This applet draws standard Julia Sets in a non standard, but quicker way. To understand this method, first lets look at the standard method. Using the standard method, if the point you are calculating the colour for is inside the set, then it will stay inside the set, no matter how many times you apply the iterative formula. In other words, that point is 'attracted' to the Julia Set. Points outside the set, however, rapidly increase in magnitude after subsequent iterations. That is, they are 'attracted' to infinity. Either way, by applying the iterative formula, the point is 'repelled' from the edge of the set.
But what if we used the inverse of the formula? Then no matter where we started, this inverse formula would move towards the edge of the Julia Set, and away from the interior of the set, and infinity. This in effect gives us a tracing of the boundary of the Julia Set.
Unfortunately, the inverse of the Julia Set function is z = plus or minus square root of (z - c). (I will use real HTML when MATH tags are properly supported) As you can see this is not a true function, since it has two values, but instead forms a binary tree.
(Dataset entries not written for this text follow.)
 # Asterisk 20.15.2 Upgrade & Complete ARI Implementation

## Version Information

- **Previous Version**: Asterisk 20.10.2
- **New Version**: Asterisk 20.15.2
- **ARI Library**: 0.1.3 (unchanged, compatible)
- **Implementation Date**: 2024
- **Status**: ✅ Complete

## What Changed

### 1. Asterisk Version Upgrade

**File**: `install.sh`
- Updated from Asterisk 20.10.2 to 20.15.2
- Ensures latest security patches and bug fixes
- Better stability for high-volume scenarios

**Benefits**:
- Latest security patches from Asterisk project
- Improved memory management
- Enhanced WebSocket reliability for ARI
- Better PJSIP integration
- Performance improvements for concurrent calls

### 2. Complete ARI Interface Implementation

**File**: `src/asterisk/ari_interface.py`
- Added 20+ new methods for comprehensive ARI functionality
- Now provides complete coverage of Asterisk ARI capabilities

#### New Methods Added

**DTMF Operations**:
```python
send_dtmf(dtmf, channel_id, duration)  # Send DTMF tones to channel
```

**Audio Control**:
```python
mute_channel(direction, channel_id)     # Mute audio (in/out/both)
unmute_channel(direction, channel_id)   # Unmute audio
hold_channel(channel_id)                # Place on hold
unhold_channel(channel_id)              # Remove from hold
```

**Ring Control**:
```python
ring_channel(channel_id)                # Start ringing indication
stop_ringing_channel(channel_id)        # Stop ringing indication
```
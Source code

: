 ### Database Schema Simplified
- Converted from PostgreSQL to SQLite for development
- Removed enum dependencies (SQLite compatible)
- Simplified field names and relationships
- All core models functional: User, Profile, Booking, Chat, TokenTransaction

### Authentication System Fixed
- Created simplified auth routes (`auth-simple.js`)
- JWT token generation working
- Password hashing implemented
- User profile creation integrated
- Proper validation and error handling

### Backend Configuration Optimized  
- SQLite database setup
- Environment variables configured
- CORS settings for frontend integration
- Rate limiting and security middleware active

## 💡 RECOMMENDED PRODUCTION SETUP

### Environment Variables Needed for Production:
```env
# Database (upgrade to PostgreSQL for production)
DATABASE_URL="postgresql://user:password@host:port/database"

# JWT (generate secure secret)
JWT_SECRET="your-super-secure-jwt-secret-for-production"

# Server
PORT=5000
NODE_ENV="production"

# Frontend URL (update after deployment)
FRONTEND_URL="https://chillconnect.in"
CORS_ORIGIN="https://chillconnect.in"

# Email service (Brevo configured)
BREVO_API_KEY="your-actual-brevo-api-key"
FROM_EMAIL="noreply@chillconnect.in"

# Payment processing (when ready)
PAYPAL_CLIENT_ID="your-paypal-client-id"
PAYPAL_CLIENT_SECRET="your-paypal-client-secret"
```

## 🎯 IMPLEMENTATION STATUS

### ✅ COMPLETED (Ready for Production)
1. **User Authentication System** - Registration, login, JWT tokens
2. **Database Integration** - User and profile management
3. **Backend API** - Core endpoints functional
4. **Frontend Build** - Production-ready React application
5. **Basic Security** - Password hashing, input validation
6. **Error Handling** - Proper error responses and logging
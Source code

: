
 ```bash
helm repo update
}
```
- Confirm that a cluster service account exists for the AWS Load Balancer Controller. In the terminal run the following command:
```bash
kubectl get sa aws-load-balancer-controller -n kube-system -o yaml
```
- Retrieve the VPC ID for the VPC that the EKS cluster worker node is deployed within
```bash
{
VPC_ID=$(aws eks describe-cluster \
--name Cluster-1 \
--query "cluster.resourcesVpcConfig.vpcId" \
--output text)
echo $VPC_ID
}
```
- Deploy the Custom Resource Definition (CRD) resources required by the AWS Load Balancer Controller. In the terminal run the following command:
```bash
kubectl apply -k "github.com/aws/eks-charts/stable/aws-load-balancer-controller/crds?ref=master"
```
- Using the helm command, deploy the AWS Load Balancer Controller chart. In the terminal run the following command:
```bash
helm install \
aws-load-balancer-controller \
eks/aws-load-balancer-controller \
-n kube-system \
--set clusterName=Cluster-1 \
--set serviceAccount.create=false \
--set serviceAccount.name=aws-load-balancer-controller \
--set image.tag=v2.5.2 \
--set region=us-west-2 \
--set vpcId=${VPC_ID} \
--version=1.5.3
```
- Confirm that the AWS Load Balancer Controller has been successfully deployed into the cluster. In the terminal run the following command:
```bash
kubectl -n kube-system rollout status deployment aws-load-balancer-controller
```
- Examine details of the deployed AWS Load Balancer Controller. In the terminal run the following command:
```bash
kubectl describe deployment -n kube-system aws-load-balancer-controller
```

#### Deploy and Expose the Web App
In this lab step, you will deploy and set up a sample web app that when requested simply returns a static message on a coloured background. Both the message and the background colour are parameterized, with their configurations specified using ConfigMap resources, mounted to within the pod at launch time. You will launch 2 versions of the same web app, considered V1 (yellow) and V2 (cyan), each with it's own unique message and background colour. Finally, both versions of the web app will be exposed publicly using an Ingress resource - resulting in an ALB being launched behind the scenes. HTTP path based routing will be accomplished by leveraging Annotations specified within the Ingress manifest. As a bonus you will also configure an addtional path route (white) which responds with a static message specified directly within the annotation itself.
That is, after n iterations, we have 2n values of z. By using a recursive function, it is easy to walk through this binary tree and plot the function.
If you want to plot a different Julia Set, wait till the current one is finished (a copyright message apears on the status line), then click somewhere on the applet. To make the selection of starting point easier, The coordinates of the mouse are displayed on the status bar. Some values you might want to try are (-0.74543, 0.11301) and (0, 1).
Note: The algorithm for this applet was swiped from fractint, as a lot are, but the code is all my own.